-- Opening Marker --

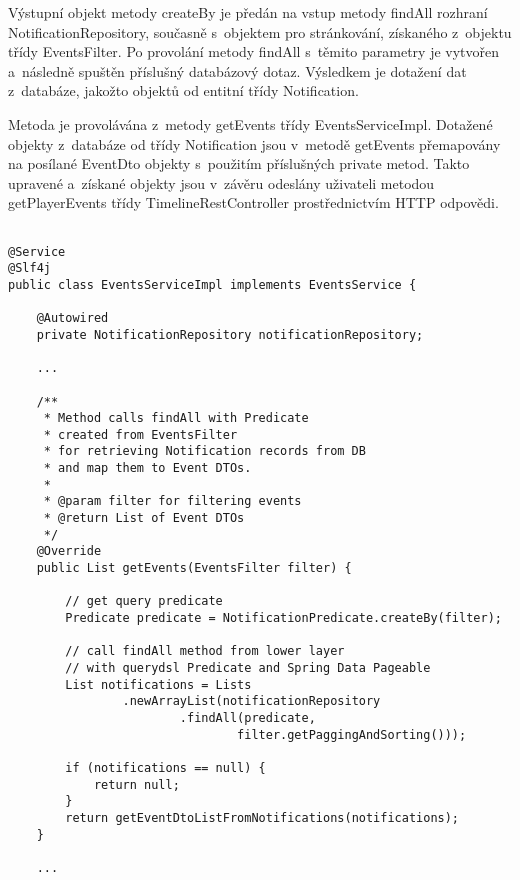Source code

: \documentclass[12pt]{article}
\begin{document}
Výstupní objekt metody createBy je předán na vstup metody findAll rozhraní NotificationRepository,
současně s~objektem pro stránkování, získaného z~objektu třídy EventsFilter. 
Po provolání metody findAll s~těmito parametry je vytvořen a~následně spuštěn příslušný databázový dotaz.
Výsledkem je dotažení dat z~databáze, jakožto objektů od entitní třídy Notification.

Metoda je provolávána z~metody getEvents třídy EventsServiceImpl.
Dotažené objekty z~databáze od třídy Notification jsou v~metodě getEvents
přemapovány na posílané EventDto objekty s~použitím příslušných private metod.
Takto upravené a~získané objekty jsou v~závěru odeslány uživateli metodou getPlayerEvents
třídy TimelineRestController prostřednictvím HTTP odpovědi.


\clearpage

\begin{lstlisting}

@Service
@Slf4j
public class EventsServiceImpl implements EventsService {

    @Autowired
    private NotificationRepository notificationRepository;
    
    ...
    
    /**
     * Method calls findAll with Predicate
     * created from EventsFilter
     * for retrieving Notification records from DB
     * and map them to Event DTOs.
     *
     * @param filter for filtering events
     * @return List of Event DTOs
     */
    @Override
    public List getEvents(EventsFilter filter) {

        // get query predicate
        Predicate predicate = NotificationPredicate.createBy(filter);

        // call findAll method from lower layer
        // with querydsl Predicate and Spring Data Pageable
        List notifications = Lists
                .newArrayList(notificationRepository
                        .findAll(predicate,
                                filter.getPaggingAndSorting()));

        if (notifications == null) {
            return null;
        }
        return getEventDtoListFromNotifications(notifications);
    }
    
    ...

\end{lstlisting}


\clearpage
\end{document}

-- Closing Marker --

Each line that includes the string "return" should be copied from the data.

     * @return List of Event DTOs
            return null;
        return getEventDtoListFromNotifications(notifications);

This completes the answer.